"""

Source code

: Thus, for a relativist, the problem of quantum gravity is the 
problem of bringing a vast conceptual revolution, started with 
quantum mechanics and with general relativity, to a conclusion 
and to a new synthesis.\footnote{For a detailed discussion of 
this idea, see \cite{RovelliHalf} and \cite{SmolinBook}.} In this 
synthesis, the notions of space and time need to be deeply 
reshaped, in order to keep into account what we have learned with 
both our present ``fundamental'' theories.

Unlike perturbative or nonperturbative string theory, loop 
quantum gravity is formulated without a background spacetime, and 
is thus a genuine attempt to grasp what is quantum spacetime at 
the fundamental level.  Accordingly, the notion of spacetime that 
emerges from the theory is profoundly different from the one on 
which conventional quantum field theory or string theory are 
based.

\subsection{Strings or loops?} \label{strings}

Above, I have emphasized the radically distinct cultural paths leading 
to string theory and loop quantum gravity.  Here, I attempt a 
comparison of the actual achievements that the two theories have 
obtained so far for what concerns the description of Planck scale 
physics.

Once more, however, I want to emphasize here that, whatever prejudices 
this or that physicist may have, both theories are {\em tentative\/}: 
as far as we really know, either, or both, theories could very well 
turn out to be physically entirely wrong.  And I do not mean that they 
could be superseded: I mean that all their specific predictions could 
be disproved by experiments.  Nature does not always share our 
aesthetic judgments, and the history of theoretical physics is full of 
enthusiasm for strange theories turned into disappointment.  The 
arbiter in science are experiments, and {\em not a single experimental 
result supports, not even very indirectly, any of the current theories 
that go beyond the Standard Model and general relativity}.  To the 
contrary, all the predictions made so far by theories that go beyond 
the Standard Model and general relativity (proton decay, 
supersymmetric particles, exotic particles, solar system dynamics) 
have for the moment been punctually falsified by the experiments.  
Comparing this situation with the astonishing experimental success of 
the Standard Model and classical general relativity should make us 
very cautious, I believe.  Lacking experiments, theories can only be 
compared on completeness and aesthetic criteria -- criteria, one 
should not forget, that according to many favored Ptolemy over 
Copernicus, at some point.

"""
"""

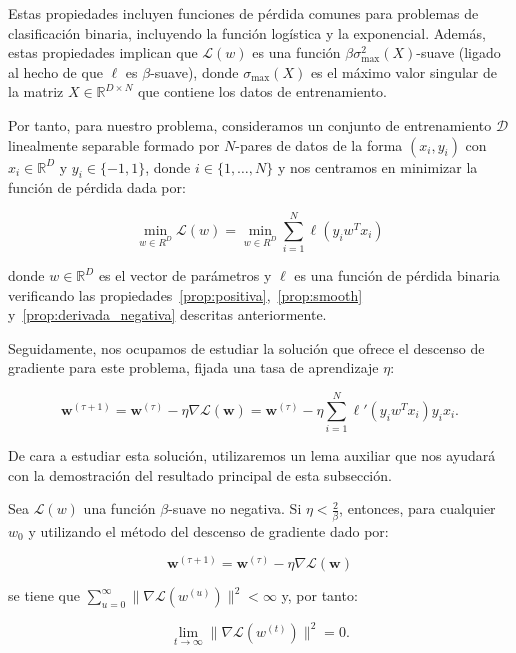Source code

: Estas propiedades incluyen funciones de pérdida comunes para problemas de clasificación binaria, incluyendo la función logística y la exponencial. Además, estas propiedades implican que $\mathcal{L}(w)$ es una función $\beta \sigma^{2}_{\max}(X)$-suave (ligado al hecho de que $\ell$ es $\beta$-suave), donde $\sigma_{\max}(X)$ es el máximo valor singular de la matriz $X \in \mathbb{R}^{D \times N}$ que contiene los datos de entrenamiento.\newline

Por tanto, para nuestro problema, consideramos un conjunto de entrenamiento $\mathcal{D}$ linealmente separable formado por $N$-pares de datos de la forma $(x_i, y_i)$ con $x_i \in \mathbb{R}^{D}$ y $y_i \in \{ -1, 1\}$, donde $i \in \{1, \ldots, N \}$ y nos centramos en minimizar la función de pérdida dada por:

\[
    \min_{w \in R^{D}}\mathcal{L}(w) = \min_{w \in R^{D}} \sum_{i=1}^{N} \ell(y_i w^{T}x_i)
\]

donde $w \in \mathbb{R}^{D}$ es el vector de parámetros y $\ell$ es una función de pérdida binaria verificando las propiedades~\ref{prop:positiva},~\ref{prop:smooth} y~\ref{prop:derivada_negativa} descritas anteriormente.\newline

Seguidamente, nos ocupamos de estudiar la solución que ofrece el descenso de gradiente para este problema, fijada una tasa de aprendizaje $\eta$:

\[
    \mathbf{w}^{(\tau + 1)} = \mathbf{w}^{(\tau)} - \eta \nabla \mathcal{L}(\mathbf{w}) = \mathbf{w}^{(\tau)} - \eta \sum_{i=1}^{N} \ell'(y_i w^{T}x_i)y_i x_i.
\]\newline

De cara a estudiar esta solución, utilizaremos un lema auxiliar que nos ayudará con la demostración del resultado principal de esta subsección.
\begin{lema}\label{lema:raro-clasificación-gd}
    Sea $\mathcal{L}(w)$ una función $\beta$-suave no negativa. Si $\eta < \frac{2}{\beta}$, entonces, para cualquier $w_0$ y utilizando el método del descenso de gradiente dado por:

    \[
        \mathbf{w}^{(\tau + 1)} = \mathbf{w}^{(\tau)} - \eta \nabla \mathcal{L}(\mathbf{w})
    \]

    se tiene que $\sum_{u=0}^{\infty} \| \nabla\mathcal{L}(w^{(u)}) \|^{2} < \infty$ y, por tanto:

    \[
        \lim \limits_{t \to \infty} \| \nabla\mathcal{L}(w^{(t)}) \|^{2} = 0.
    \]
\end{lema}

"""
"""

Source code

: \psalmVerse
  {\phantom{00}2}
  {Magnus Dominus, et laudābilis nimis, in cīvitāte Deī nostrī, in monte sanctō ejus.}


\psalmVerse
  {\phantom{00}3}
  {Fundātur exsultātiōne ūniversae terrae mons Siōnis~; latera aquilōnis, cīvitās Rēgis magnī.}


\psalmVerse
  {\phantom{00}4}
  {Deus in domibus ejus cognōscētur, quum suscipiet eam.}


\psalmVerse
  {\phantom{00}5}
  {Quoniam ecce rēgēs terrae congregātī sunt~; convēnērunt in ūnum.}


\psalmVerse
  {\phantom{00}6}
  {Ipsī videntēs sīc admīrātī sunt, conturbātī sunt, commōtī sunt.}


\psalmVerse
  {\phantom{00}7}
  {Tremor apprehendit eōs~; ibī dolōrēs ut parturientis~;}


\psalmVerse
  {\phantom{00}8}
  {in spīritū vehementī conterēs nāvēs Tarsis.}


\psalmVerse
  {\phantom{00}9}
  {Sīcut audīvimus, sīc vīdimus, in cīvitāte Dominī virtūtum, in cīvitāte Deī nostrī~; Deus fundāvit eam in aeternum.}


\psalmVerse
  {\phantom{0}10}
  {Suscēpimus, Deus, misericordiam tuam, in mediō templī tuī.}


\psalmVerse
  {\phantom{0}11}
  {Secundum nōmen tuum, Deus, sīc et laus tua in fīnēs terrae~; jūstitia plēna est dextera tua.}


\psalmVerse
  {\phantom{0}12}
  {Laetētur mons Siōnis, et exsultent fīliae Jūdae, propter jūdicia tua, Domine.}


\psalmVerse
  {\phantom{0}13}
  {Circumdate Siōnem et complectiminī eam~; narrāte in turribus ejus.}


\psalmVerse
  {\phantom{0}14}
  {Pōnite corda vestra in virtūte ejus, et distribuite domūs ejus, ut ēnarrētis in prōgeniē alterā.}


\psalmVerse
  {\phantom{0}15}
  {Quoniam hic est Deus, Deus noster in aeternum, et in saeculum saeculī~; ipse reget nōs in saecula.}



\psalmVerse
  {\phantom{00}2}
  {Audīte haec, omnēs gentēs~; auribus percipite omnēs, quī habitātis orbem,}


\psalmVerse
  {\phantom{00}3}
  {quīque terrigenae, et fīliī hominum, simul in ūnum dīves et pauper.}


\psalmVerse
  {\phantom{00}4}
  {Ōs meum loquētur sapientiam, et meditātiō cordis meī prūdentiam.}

"""

In the listing above, find the line with "mons Siōnis, et" and the line with "loquētur sapientiam, et". Output those two lines and every line between them, exactly as written.

» Task result:
  {Laetētur mons Siōnis, et exsultent fīliae Jūdae, propter jūdicia tua, Domine.}


\psalmVerse
  {\phantom{0}13}
  {Circumdate Siōnem et complectiminī eam~; narrāte in turribus ejus.}


\psalmVerse
  {\phantom{0}14}
  {Pōnite corda vestra in virtūte ejus, et distribuite domūs ejus, ut ēnarrētis in prōgeniē alterā.}


\psalmVerse
  {\phantom{0}15}
  {Quoniam hic est Deus, Deus noster in aeternum, et in saeculum saeculī~; ipse reget nōs in saecula.}



\psalmVerse
  {\phantom{00}2}
  {Audīte haec, omnēs gentēs~; auribus percipite omnēs, quī habitātis orbem,}


\psalmVerse
  {\phantom{00}3}
  {quīque terrigenae, et fīliī hominum, simul in ūnum dīves et pauper.}


\psalmVerse
  {\phantom{00}4}
  {Ōs meum loquētur sapientiam, et meditātiō cordis meī prūdentiam.}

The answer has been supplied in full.